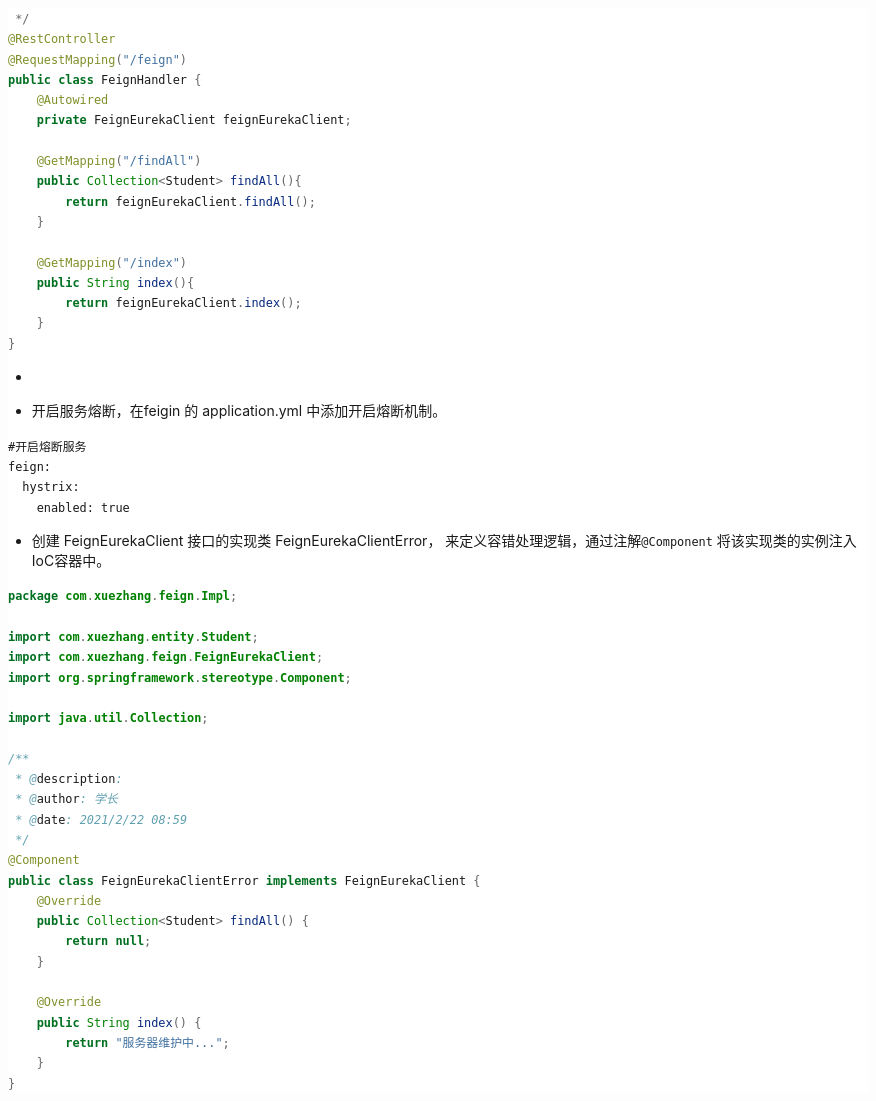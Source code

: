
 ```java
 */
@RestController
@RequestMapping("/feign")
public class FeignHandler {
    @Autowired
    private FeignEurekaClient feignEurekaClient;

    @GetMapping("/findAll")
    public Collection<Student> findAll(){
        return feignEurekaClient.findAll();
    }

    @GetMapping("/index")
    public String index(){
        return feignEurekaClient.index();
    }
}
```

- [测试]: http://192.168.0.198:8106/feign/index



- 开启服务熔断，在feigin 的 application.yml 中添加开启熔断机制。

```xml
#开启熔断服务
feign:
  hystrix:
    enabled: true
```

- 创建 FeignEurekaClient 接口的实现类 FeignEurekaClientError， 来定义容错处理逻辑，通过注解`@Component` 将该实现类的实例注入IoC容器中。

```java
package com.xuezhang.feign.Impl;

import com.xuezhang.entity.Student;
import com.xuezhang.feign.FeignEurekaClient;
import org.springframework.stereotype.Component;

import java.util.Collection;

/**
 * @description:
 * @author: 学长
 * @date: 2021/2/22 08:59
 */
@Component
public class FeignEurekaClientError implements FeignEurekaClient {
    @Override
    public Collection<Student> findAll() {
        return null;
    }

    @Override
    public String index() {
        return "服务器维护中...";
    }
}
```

+--

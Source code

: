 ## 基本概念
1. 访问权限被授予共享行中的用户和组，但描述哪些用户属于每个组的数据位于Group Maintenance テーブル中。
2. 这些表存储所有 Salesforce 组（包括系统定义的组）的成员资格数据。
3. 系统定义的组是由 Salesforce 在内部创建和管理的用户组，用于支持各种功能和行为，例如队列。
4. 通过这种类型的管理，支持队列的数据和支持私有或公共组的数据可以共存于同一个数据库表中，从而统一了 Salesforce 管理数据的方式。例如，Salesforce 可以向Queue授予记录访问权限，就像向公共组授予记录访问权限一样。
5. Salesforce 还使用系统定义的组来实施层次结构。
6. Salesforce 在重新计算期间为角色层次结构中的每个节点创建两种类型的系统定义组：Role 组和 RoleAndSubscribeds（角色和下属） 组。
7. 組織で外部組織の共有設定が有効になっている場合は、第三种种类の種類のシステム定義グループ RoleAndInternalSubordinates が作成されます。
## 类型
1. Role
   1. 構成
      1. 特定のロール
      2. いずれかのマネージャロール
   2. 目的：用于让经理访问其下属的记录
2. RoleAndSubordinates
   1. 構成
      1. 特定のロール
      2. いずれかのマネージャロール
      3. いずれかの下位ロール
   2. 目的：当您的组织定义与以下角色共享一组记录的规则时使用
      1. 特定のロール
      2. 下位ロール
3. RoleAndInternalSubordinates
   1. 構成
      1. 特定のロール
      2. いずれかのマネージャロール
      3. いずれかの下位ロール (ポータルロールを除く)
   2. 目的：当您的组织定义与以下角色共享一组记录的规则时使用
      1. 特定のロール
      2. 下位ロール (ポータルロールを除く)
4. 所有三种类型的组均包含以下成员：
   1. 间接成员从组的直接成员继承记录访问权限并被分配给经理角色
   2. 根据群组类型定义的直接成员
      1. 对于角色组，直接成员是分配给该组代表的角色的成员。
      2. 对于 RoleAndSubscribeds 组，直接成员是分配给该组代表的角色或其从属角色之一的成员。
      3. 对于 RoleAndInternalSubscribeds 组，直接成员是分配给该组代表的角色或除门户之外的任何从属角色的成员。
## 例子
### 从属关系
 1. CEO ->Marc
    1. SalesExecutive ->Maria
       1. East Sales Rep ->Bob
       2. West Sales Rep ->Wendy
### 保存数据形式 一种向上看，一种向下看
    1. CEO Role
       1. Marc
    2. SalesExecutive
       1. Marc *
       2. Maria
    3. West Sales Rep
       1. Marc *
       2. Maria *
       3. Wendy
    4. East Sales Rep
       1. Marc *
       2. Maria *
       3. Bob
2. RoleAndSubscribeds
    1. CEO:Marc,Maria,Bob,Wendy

+--

◆ **Assignment**
For each line in the data that contains the string "FeignEurekaClientError", give a copy of that line.

◆ **Final answer**
- 创建 FeignEurekaClient 接口的实现类 FeignEurekaClientError， 来定义容错处理逻辑，通过注解`@Component` 将该实现类的实例注入IoC容器中。
public class FeignEurekaClientError implements FeignEurekaClient {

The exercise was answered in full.